A ‘Hard Brexit’ may cost the finance industry around £38 billion and up to 7500 jobs, according to a report released today by lobbying group TheCityUK.
Should the UK leave the single market and pursue a ‘Hard Brexit’ there could be serious implications for the security of the financial sector, the report concluded. It envisaged several possible scenarios for the UK following Brexit, one of which included the UK retaining some degree of access to the European Economic Area (EEA) and allowed the UK to continue to trade with other countries without the need for specific licenses. This was seen as the least disruptive approach, projected to cost the financial sector around 4,000 jobs and £2 billion in annual revenue.
An alternative option discussed was the UK would leaving the EU trading bloc “without any trading equivalence”, which is likely to have further negative consequences for the industry. The report indicated that such a move would cost the financial sector £20 billion and hit 35,000 jobs. Such a development may have a domino effect on other related business industries, potentially affecting 40,000 jobs and costing a further £18 billion.

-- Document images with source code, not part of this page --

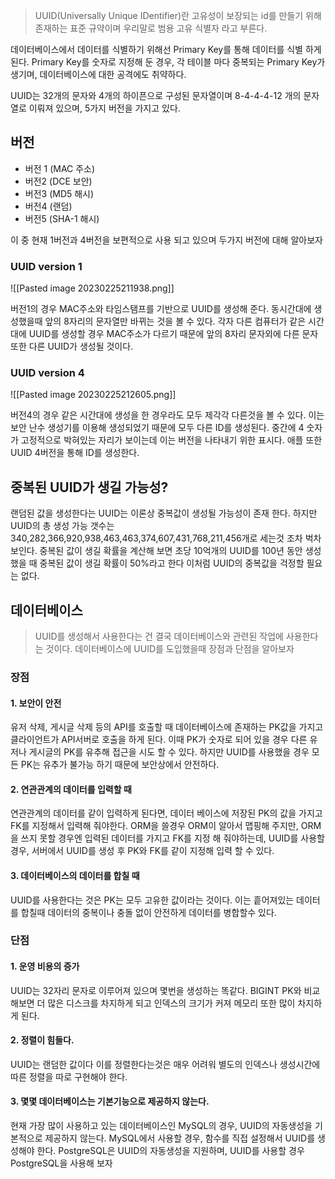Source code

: > UUID(Universally Unique IDentifier)란 고유성이 보장되는 id를 만들기 위해 존재하는 표준 규약이며 우리말로 범용 고유 식별자 라고 부른다.

데이터베이스에서 데이터를 식별하기 위해선 Primary Key를 통해 데이터를 식별 하게 된다.
Primary Key를 숫자로 지정해 둔 경우, 각 테이블 마다 중복되는 Primary Key가 생기며, 데이터베이스에 대한 공격에도 취약하다.

UUID는 32개의 문자와 4개의 하이픈으로 구성된 문자열이며 8-4-4-4-12 개의 문자열로 이뤄져 있으며, 5가지 버전을 가지고 있다.

## 버전

- 버전 1 (MAC 주소)
- 버전2 (DCE 보안)
- 버전3 (MD5 해시)
- 버전4 (랜덤)
- 버전5 (SHA-1 해시)

이 중 현재 1버전과 4버전을 보편적으로 사용 되고 있으며 두가지 버전에 대해 알아보자

### UUID version 1
![[Pasted image 20230225211938.png]]

버전1의 경우 MAC주소와 타임스탬프를 기반으로 UUID를 생성해 준다. 동시간대에 생성했을때 앞의 8자리의 문자열만 바뀌는 것을 볼 수 있다. 각자 다른 컴퓨터가 같은 시간대에 UUID를 생성할 경우 MAC주소가 다르기 때문에 앞의 8자리 문자외에 다른 문자 또한 다른 UUID가 생성될 것이다.

### UUID version 4
![[Pasted image 20230225212605.png]]

버전4의 경우 같은 시간대에 생성을 한 경우라도 모두 제각각 다른것을 볼 수 있다. 이는 보안 난수 생성기를 이용해 생성되었기 때문에 모두 다른 ID를 생성된다. 중간에 4 숫자가 고정적으로 박혀있는 자리가 보이는데 이는 버전을 나타내기 위한 표시다.
애플 또한 UUID 4버전을 통해 ID를 생성한다.

## 중복된 UUID가 생길 가능성?

랜덤된 값을 생성한다는 UUID는 이론상 중복값이 생성될 가능성이 존재 한다. 하지만 UUID의 총 생성 가능 갯수는 340,282,366,920,938,463,463,374,607,431,768,211,456개로 세는것 조차 벅차보인다. 
중복된 값이 생길 확률을 계산해 보면 초당 10억개의 UUID를 100년 동안 생성했을 때 중복된 값이 생길 확률이 50%라고 한다 이처럼 UUID의 중복값을 걱정할 필요는 없다.

## 데이터베이스

>UUID를 생성해서 사용한다는 건 결국 데이터베이스와 관련된 작업에 사용한다는 것이다. 데이터베이스에 UUID를 도입했을때 장점과 단점을 알아보자

### 장점

#### 1. 보안이 안전

유저 삭제, 게시글 삭제 등의 API를 호출할 때 데이터베이스에 존재하는 PK값을 가지고 클라이언트가 API서버로 호출을 하게 된다. 이때 PK가 숫자로 되어 있을 경우 다른 유저나 게시글의 PK를 유추해 접근을 시도 할 수 있다.
하지만 UUID를 사용했을 경우 모든 PK는 유추가 불가능 하기 때문에 보안상에서 안전하다.

#### 2. 연관관계의 데이터를 입력할 때

연관관계의 데이터를 같이 입력하게 된다면, 데이터 베이스에 저장된 PK의 값을 가지고 FK를 지정해서 입력해 줘야한다. ORM을 쓸경우 ORM이 알아서 맵핑해 주지만, ORM을 쓰지 못할 경우엔 입력된 데이터를 가지고 FK를 지정 해 줘야하는데, UUID를 사용할 경우, 서버에서 UUID를 생성 후 PK와 FK를 같이 지정해 입력 할 수 있다.

#### 3. 데이터베이스의 데이터를 합칠 때

UUID를 사용한다는 것은 PK는 모두 고유한 값이라는 것이다. 이는 흩어져있는 데이터를 합칠때 데이터의 중복이나 충돌 없이 안전하게 데이터를 병합할수 있다.

### 단점

#### 1. 운영 비용의 증가

UUID는 32자리 문자로 이루어져 있으며 몇번을 생성하는 똑같다. BIGINT PK와 비교해보면 더 많은 디스크를 차지하게 되고 인덱스의 크기가 커져 메모리 또한 많이 차지하게 된다.

#### 2. 정렬이 힘들다.

UUID는 랜덤한 값이다 이를 정렬한다는것은 매우 어려워 별도의 인덱스나 생성시간에 따른 정렬을 따로 구현해야 한다.

#### 3. 몇몇 데이터베이스는 기본기능으로 제공하지 않는다.

현재 가장 많이 사용하고 있는 데이터베이스인 MySQL의 경우, UUID의 자동생성을 기본적으로 제공하지 않는다. MySQL에서 사용할 경우, 함수를 직접 설정해서 UUID를 생성해야 한다.
PostgreSQL은 UUID의 자동생성을 지원하며, UUID를 사용할 경우 PostgreSQL을 사용해 보자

The report was conducted by management consultancy firm Oliver Wyman for TheCityUK, an organisation seeking to influence government policy on issues that affect The City.
Hector Sants, head of Oliver Wyman and former chief executive of the Financial Services Authority, told the BBC: “We are not taking a view on the outcome of the negotiations.
“What we have done here is to create a robust and independent database.”
“We are confident that these are numbers that people can coalesce around and discuss.”
The report follows Theresa May’s Conservative Conference speech, in which she rejected distinctions between a “Hard Brexit” and a “Soft Brexit”. Following this announcement, the pound sterling has plunged to its lowest level since 1985 as the markets reacted to the latest Brexit development.